End of Summer I: Three Songs

Summers always end on a bittersweet note.

I just realized that I never had a typical "summer romance." But despite avoiding the awkward end-of-vacation goodbyes, I still felt the bittersweetness of the end of summer.

The feelings of freedom slipping away haunt me every August even though it's been years since I had to buy pens, notebooks, or lined paper in early September.

This year feels strange -- not just because seemingly all of Southern California is on fire (although that's disconcerting) and not just because Labor Day is unnaturally late (which made everyone I know feel like this week was just borrowed time), and not just because radio is dying (although... ).

If I had musical synaesthesia (and many of my friends will tell you I do), this feeling would owe a hat tip to the excellent I ♥ Icelandic Music blog and look a lot like the mesmerizing video for "Ljósið" by Ólafur Arnalds (whom I last mentioned here). As the colors rally, burst, and trail behind the cool of the evening, there's a slight echo of promises unkept and tasks unfinished. And the slow decay reminds me that the sunlight is vanishing, a few minutes a day, moving us closer to darkness even as we rush to find a way to keep that light glowing for just a few days more.

Ólafur Arnalds - Ljósið (Official Music Video) from Erased Tapes.
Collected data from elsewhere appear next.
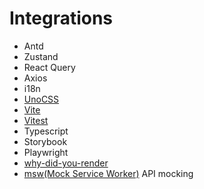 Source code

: # Integrations

- Antd
- Zustand
- React Query
- Axios
- i18n
- [UnoCSS](https://unocss.dev/guide/)
- [Vite](https://vitejs.dev)
- [Vitest](https://vitest.dev)
- Typescript
- Storybook
- Playwright
- [why-did-you-render](https://github.com/welldone-software/why-did-you-render)
- [msw(Mock Service Worker)](https://mswjs.io/) API mocking
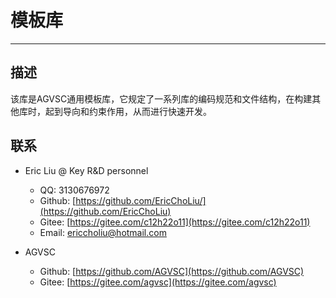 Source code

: # 模板库

---

## 描述

该库是AGVSC通用模板库，它规定了一系列库的编码规范和文件结构，在构建其他库时，起到导向和约束作用，从而进行快速开发。

## 联系

- Eric Liu @ Key R&D personnel
  - QQ: 3130676972
  - Github: [https://github.com/EricChoLiu/](https://github.com/EricChoLiu)
  - Gitee: [https://gitee.com/c12h22o11](https://gitee.com/c12h22o11)
  - Email: [ericcholiu@hotmail.com](ericcholiu@hotmail.com)

- AGVSC
  - Github: [https://github.com/AGVSC](https://github.com/AGVSC)
  - Gitee: [https://gitee.com/agvsc](https://gitee.com/agvsc)
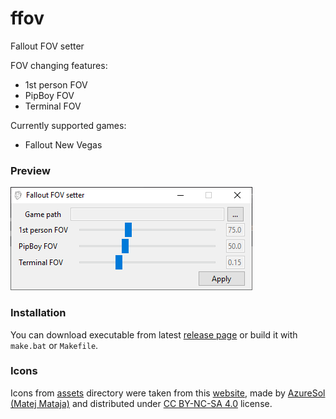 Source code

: # ffov
Fallout FOV setter

FOV changing features:
 - 1st person FOV
 - PipBoy FOV
 - Terminal FOV

Currently supported games:
 - Fallout New Vegas

### Preview
![Preview](data/preview.png "Preview")

### Installation

You can download executable from latest [release page](https://github.com/TitaniumHocker/ffov/releases) or build it with `make.bat` or `Makefile`.

### Icons
Icons from [assets](ffov/assets) directory were taken from this [website](https://iconarchive.com/show/sketchy-icons-by-azuresol/Fallout-icon.html), made by [AzureSol (Matej Mataja)](http://azuresol.deviantart.com) and distributed under [CC BY-NC-SA 4.0](https://creativecommons.org/licenses/by-nc-sa/4.0/) license.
And fall waits around the corner, like an overeager actor poised to jump onstage. The air crackles at night with newness chances, new opportunities, new beginnings. Dancers crowded around the edge of the dance floor, storing up their energy, waiting for the cowbell to bring them out, and hoping to hear something new with more than a little echo of the old, like Philly's Free Energy. (Link for Gmail subscribers.)
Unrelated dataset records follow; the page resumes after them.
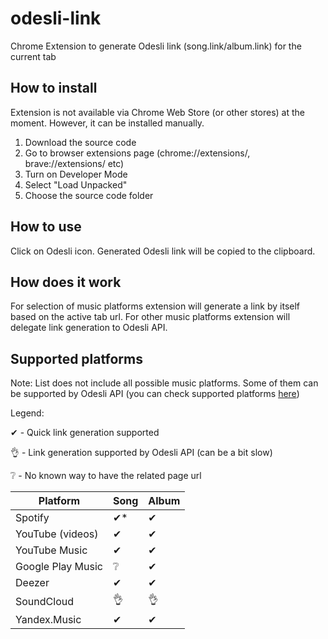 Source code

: # odesli-link
Chrome Extension to generate Odesli link (song.link/album.link) for the current tab

## How to install
Extension is not available via Chrome Web Store (or other stores) at the moment.
However, it can be installed manually.
1. Download the source code
2. Go to browser extensions page (chrome://extensions/, brave://extensions/ etc)
3. Turn on Developer Mode
4. Select "Load Unpacked"
5. Choose the source code folder

## How to use 
Click on Odesli icon. Generated Odesli link will be copied to the clipboard.

## How does it work
For selection of music platforms extension will generate a link by itself based on the active tab url.
For other music platforms extension will delegate link generation to Odesli API.

## Supported platforms
Note: List does not include all possible music platforms.
Some of them can be supported by Odesli API (you can check supported platforms [here](https://www.notion.so/Supported-Platforms-d7d206c34b8d40039930b98c91e44de0))

Legend:

✔ - Quick link generation supported

👌 - Link generation supported by Odesli API (can be a bit slow)

❔ - No known way to have the related page url 
 

| Platform          | Song | Album |
| ----------------- | ---- | ----- |
| Spotify           | ✔*   | ✔     |
| YouTube (videos)  | ✔    | ✔     |
| YouTube Music     | ✔    | ✔     |
| Google Play Music | ❔    | ✔     |
| Deezer            | ✔    | ✔     |
| SoundCloud        | 👌    | 👌    |
| Yandex.Music      | ✔    | ✔    |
Bonus: Iceland's Gus Gus weighs in on healthcare reform. Or at least paints a synth-pop masterpiece with "Add This Song," which undoubtedly would have burned up the airwaves back in the early 80s. (No embed code, so click here.)

Monday, August 31, 2009

One Poor Correspondent Runs Out of Time

One of my favorite blogs is closing up shop.

In his 1,000th post, blogger Tom Nawrocki announced that he's ending his great blog One Poor Correspondent.

I discovered this blog recently and combed through most of his archived posts, wondering how I'd missed such a gem for so long. If you love music (and if you don't, why are you here?) and good writing, check out One Poor Correspondent.

The blog started as a general pop-culture blog, with short and snappy posts about music, movies, TV, news items, etc. Over time, the posts grew longer and some of the highlights have been stories about music and musicians and an ongoing series focusing on rock's one-hit wonders.

You can (and some of you will) spend days pouring over Tom's blog, but here are a few of my favorite moments:

Connecting Phil Spector with Leonard Cohen and the Partridge Family


The Best Album Titles of All Time

The Last Top 40 Hits for Artists in the Rock 'N' Roll Hall of Fame

How the Guess Who got their Name

Morris Levy can't catch John Lennon (or can he?)

One Hit Wonders: Pilot

Thanks for the blog, Tom!

Saturday, August 29, 2009

Should I Stay Or Should I Uke?

It's late August and it's about a million degrees out.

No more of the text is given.